▶ Work instruction
Pick out all lines with the word "InputMap" from the records that follow.

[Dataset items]
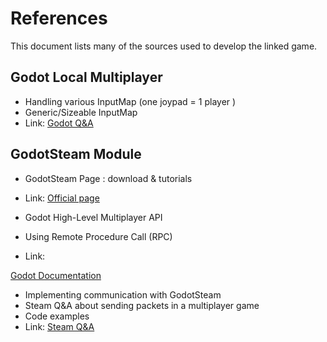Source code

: # References

This document lists many of the sources used to develop the linked game.


## Godot Local Multiplayer 
- Handling various InputMap (one joypad = 1 player )
- Generic/Sizeable InputMap
- Link:
[Godot Q&A](https://godotengine.org/qa/44307/how-to-make-a-local-multiplayer-game)

## GodotSteam Module 

- GodotSteam Page : download & tutorials
- Link: [Official page](https://gramps.github.io/GodotSteam/)



- Godot High-Level Multiplayer API 
- Using Remote Procedure Call (RPC)
- Link: 

[Godot Documentation](https://docs.godotengine.org/en/stable/tutorials/networking/high_level_multiplayer.html)


- Implementing communication with GodotSteam
- Steam Q&A about sending packets in a multiplayer game
- Code examples
- Link:
[Steam Q&A](https://steamcommunity.com/app/404790/discussions/0/4420805388060868222/?fbclid=IwAR1CYTndCwpX2IrB3FvFVR5p8tpZIRoD4g8qBdrq96b2xy7homos-3w2Od8)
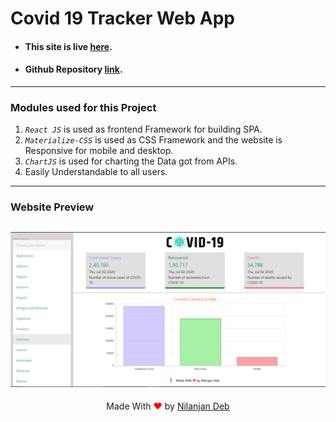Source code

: # Covid 19 Tracker Web App

- #### This site is live [here](https://covid-v2.netlify.app).
- #### Github Repository [link](https://github.com/nil1729/covid-tracker-v2).

---

### Modules used for this Project

1. _`React JS`_ is used as frontend Framework for building SPA.
2. _`Materialize-CSS`_ is used as CSS Framework and the website is Responsive for mobile and desktop.
3. _`ChartJS`_ is used for charting the Data got from APIs.
4. Easily Understandable to all users.

---

### Website Preview

## ![Preview](./preview.png)

<p style="text-align: center;">Made With<span style="color: red;"> &#10084; </span>by <a href="https://github.com/nil1729" target="_blank"> Nilanjan Deb </a> </p>
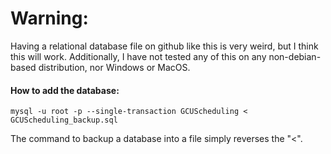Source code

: # Warning:
Having a relational database file on github like this is very weird, but I think this will work.
Additionally, I have not tested any of this on any non-debian-based distribution, nor Windows or MacOS.

#### How to add the database:

`mysql -u root -p --single-transaction GCUScheduling < GCUScheduling_backup.sql`

The command to backup a database into a file simply reverses the "<".
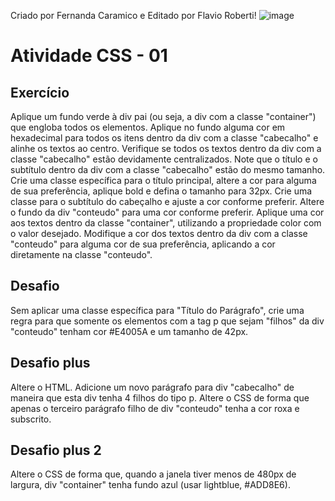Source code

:Criado por Fernanda Caramico e Editado por Flavio Roberti!
![image](https://github.com/user-attachments/assets/5d9328b2-fbaa-452b-b3eb-e1ef41eb7c65)

# Atividade CSS - 01

## Exercício
Aplique um fundo verde à div pai (ou seja, a div com a classe "container") que engloba todos os elementos.
Aplique no fundo alguma cor em hexadecimal para todos os itens dentro da div com a classe "cabecalho" e alinhe os textos ao centro. Verifique se todos os textos dentro da div com a classe "cabecalho" estão devidamente centralizados.
Note que o título e o subtítulo dentro da div com a classe "cabecalho" estão do mesmo tamanho. Crie uma classe específica para o título principal, altere a cor para alguma de sua preferência, aplique bold e defina o tamanho para 32px.
Crie uma classe para o subtítulo do cabeçalho e ajuste a cor conforme preferir.
Altere o fundo da div "conteudo" para uma cor conforme preferir.
Aplique uma cor aos textos dentro da classe "container", utilizando a propriedade color com o valor desejado.
Modifique a cor dos textos dentro da div com a classe "conteudo" para alguma cor de sua preferência, aplicando a cor diretamente na classe "conteudo".
## Desafio
Sem aplicar uma classe específica para "Título do Parágrafo", crie uma regra para que somente os elementos com a tag p que sejam "filhos" da div "conteudo" tenham cor #E4005A e um tamanho de 42px.
## Desafio plus
Altere o HTML. Adicione um novo parágrafo para div "cabecalho" de maneira que esta div tenha 4 filhos do tipo p.
Altere o CSS de forma que apenas o terceiro parágrafo filho de div "conteudo" tenha a cor roxa e subscrito.
## Desafio plus 2
Altere o CSS de forma que, quando a janela tiver menos de 480px de largura, div "container" tenha fundo azul (usar lightblue, #ADD8E6).




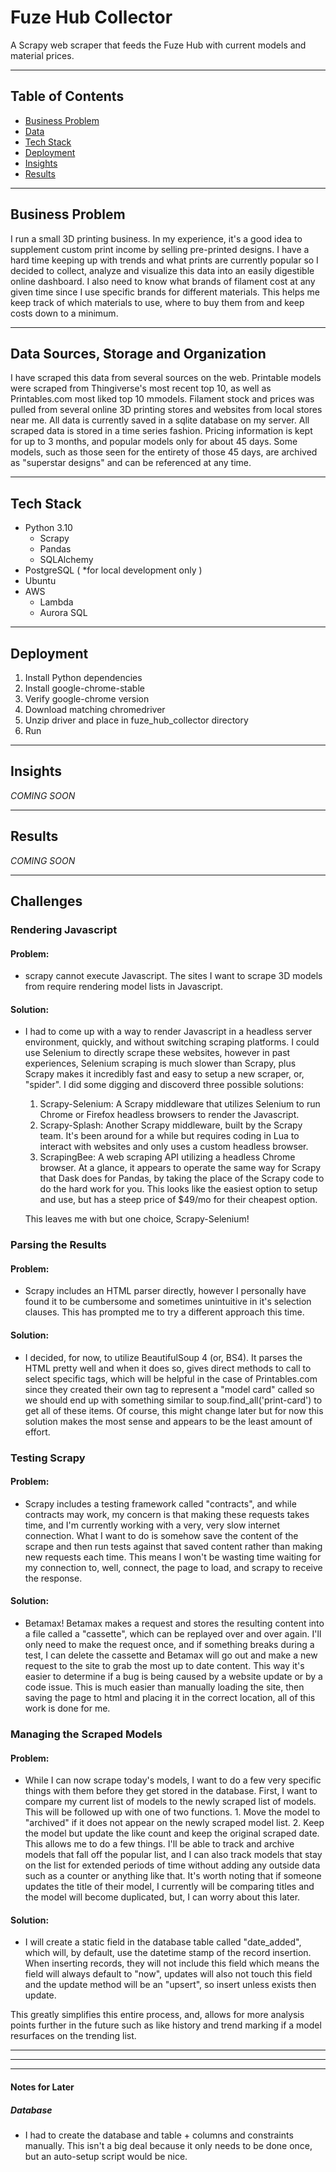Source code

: # Fuze Hub Collector
A Scrapy web scraper that feeds the Fuze Hub with current models and material prices. 

---  
## Table of Contents
  * [Business Problem](#business-problem)
  * [Data](#data-sources-storage-and-organization)
  * [Tech Stack](#tech-stack)
  * [Deployment](#deployment)
  * [Insights](#insights)
  * [Results](#results) 

---  
## Business Problem  

I run a small 3D printing business. In my experience, it's a good idea to supplement custom print income by selling pre-printed designs. I have a hard time keeping up with trends and what prints are currently popular so I decided to collect, analyze and visualize this data into an easily digestible online dashboard. I also need to know what brands of filament cost at any given time since I use specific brands for different materials. This helps me keep track of which materials to use, where to buy them from and keep costs down to a minimum.  

---  
## Data Sources, Storage and Organization  

I have scraped this data from several sources on the web. Printable models were scraped from Thingiverse's most recent top 10, as well as Printables.com most liked top 10 mmodels. Filament stock and prices was pulled from several online 3D printing stores and websites from local stores near me. All data is currently saved in a sqlite database on my server. All scraped data is stored in a time series fashion. Pricing information is kept for up to 3 months, and popular models only for about 45 days. Some models, such as those seen for the entirety of those 45 days, are archived as "superstar designs" and can be referenced at any time.  

--- 
## Tech Stack  
* Python 3.10  
    * Scrapy  
    * Pandas  
    * SQLAlchemy  
* PostgreSQL ( *for local development only )  
* Ubuntu  
* AWS  
  * Lambda
  * Aurora SQL

---  
## Deployment  

1. Install Python dependencies  
2. Install google-chrome-stable  
3. Verify google-chrome version  
4. Download matching chromedriver  
5. Unzip driver and place in fuze_hub_collector directory  
6. Run

---  
## Insights  

_COMING SOON_

---  
## Results  

_COMING SOON_

---  
## Challenges  
 
### Rendering Javascript
#### Problem:  
  - scrapy cannot execute Javascript. The sites I want to scrape 3D models from require rendering model lists in Javascript. 
#### Solution:  
  - I had to come up with a way to render Javascript in a headless server environment, quickly, and without switching scraping platforms. I could use Selenium to directly scrape these websites, however in past experiences, Selenium scraping is much slower than Scrapy, plus Scrapy makes it incredibly fast and easy to setup a new scraper, or, "spider". I did some digging and discoverd three possible solutions:  

    1. Scrapy-Selenium: A Scrapy middleware that utilizes Selenium to run Chrome or Firefox headless browsers to render the Javascript.  
    2. Scrapy-Splash: Another Scrapy middleware, built by the Scrapy team. It's been around for a while but requires coding in Lua to interact with websites and only uses a custom headless browser.  
    3. ScrapingBee: A web scraping API utilizing a headless Chrome browser. At a glance, it appears to operate the same way for Scrapy that Dask does for Pandas, by taking the place of the Scrapy code to do the hard work for you. This looks like the easiest option to setup and use, but has a steep price of $49/mo for their cheapest option.  

    This leaves me with but one choice, Scrapy-Selenium!

### Parsing the Results  
#### Problem:  
  - Scrapy includes an HTML parser directly, however I personally have found it to be cumbersome and sometimes unintuitive in it's selection clauses. This has prompted me to try a different approach this time.  

#### Solution:  
  - I decided, for now, to utilize BeautifulSoup 4 (or, BS4). It parses the HTML pretty well and when it does so, gives direct methods to call to select specific tags, which will be helpful in the case of Printables.com since they created their own tag to represent a "model card" called <print-card> so we should end up with something similar to soup.find_all('print-card') to get all of these items. Of course, this might change later but for now this solution makes the most sense and appears to be the least amount of effort.


### Testing Scrapy  
#### Problem:  
  - Scrapy includes a testing framework called "contracts", and while contracts may work, my concern is that making these requests takes time, and I'm currently working with a very, very slow internet connection. What I want to do is somehow save the content of the scrape and then run tests against that saved content rather than making new requests each time. This means I won't be wasting time waiting for my connection to, well, connect, the page to load, and scrapy to receive the response.  

#### Solution:  
  - Betamax! Betamax makes a request and stores the resulting content into a file called a "cassette", which can be replayed over and over again. I'll only need to make the request once, and if something breaks during a test, I can delete the cassette and Betamax will go out and make a new request to the site to grab the most up to date content. This way it's easier to determine if a bug is being caused by a website update or by a code issue. This is much easier than manually loading the site, then saving the page to html and placing it in the correct location, all of this work is done for me.

### Managing the Scraped Models  
#### Problem:  
  - While I can now scrape today's models, I want to do a few very specific things with them before they get stored in the database. First, I want to compare my current list of models to the newly scraped list of models. This will be followed up with one of two functions. 1. Move the model to "archived" if it does not appear on the newly scraped model list. 2. Keep the model but update the like count and keep the original scraped date. This allows me to do a few things. I'll be able to track and archive models that fall off the popular list, and I can also track models that stay on the list for extended periods of time without adding any outside data such as a counter or anything like that. It's worth noting that if someone updates the title of their model, I currently will be comparing titles and the model will become duplicated, but, I can worry about this later.  

#### Solution:  
  - I will create a static field in the database table called "date_added", which will, by default, use the datetime stamp of the record insertion. When inserting records, they will not include this field which means the field will always default to "now", updates will also not touch this field and the update method will be an "upsert", so insert unless exists then update. 

  This greatly simplifies this entire process, and, allows for more analysis points further in the future such as like history and trend marking if a model resurfaces on the trending list. 


---  
---  
---  

#### Notes for Later  
##### Database  
- I had to create the database and table + columns and constraints manually. This isn't a big deal because it only needs to be done once, but an auto-setup script would be nice.   
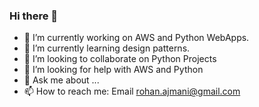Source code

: ### Hi there 👋

<!--
**rohanaj/rohanaj** is a ✨ _special_ ✨ repository because its `README.md` (this file) appears on your GitHub profile.

Here are some ideas to get you started:
-->
- 🔭 I’m currently working on AWS and Python WebApps.
- 🌱 I’m currently learning design patterns.
- 👯 I’m looking to collaborate on Python Projects
- 🤔 I’m looking for help with AWS and Python
- 💬 Ask me about ...
- 📫 How to reach me: Email rohan.ajmani@gmail.com

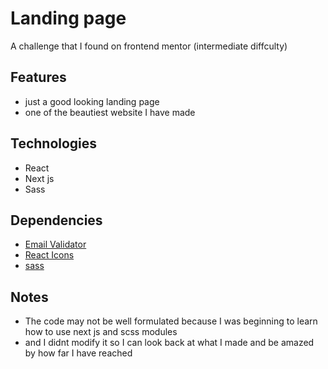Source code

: # Landing page

A challenge that I found on frontend mentor (intermediate diffculty)

## Features

- just a good looking landing page
- one of the beautiest website I have made

## Technologies

- React
- Next js
- Sass

## Dependencies

- [Email Validator](https://www.npmjs.com/package/email-validator)
- [React Icons](https://www.npmjs.com/package/react-icons)
- [sass](https://www.npmjs.com/package/sass)

## Notes

- The code may not be well formulated because I was beginning to learn how to use next js and scss modules
- and I didnt modify it so I can look back at what I made and be amazed by how far I have reached
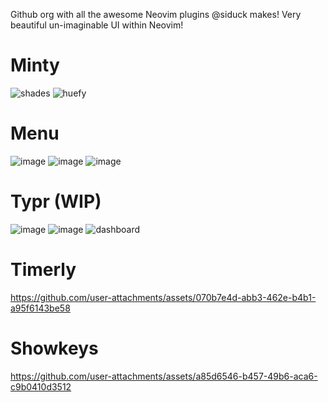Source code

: Github org with all the awesome Neovim plugins @siduck makes!
Very beautiful un-imaginable UI within Neovim!

# Minty
![shades](https://github.com/user-attachments/assets/d499748b-d9c8-4a92-89ba-bfce1814c275)
![huefy](https://github.com/user-attachments/assets/21f2c23d-94c6-4ccf-a0d0-ddf91f6bb5c1) 

# Menu
![image](https://github.com/user-attachments/assets/c8402279-b86d-432f-ad11-14a76c887ab1)
![image](https://github.com/user-attachments/assets/6da0b1a6-54c5-4ecc-ab06-fce1f17595ac)
![image](https://github.com/user-attachments/assets/d70430e1-74d2-40dd-ba60-0b8919d53af6)

# Typr (WIP)
![image](https://github.com/user-attachments/assets/1723fcd9-e7a9-406e-afab-0a1fb66fef30)
![image](https://github.com/user-attachments/assets/235023a9-6668-48e8-b1a7-c393ecb55bca)
![dashboard](https://github.com/user-attachments/assets/6148e97c-4eb3-484f-9247-2eb1cce15942)
# Timerly
https://github.com/user-attachments/assets/070b7e4d-abb3-462e-b4b1-a95f6143be58

# Showkeys
https://github.com/user-attachments/assets/a85d6546-b457-49b6-aca6-c9b0410d3512
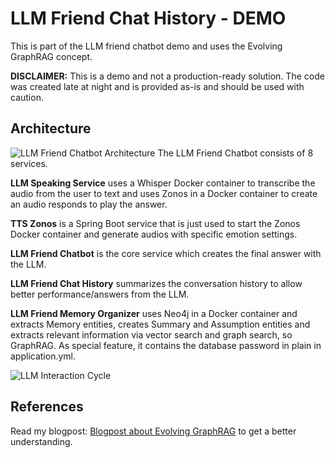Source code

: # LLM Friend Chat History - DEMO
This is part of the LLM friend chatbot demo and uses the Evolving GraphRAG concept.

**DISCLAIMER:** This is a demo and not a production-ready solution. The code was created late at night and is provided as-is and should be used with caution.

## Architecture
![LLM Friend Chatbot Architecture](https://svenbayer.wordpress.com/wp-content/uploads/2025/04/image-3.png)
The LLM Friend Chatbot consists of 8 services.

**LLM Speaking Service** uses a Whisper Docker container to transcribe the audio from the user to text and uses Zonos in a Docker container to create an audio responds to play the answer.

**TTS Zonos** is a Spring Boot service that is just used to start the Zonos Docker container and generate audios with specific emotion settings.

**LLM Friend Chatbot** is the core service which creates the final answer with the LLM.

**LLM Friend Chat History** summarizes the conversation history to allow better performance/answers from the LLM.

**LLM Friend Memory Organizer** uses Neo4j in a Docker container and extracts Memory entities, creates Summary and Assumption entities and extracts relevant information via vector search and graph search, so GraphRAG. As special feature, it contains the database password in plain in application.yml.

![LLM Interaction Cycle](https://svenbayer.wordpress.com/wp-content/uploads/2025/04/image-4.png)

## References
Read my blogpost: [Blogpost about Evolving GraphRAG](https://svenbayer.wordpress.com/2025/04/10/evolving-graphrag-with-genai/) to get a better understanding.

▶ Solution below
- Handling various InputMap (one joypad = 1 player )
- Generic/Sizeable InputMap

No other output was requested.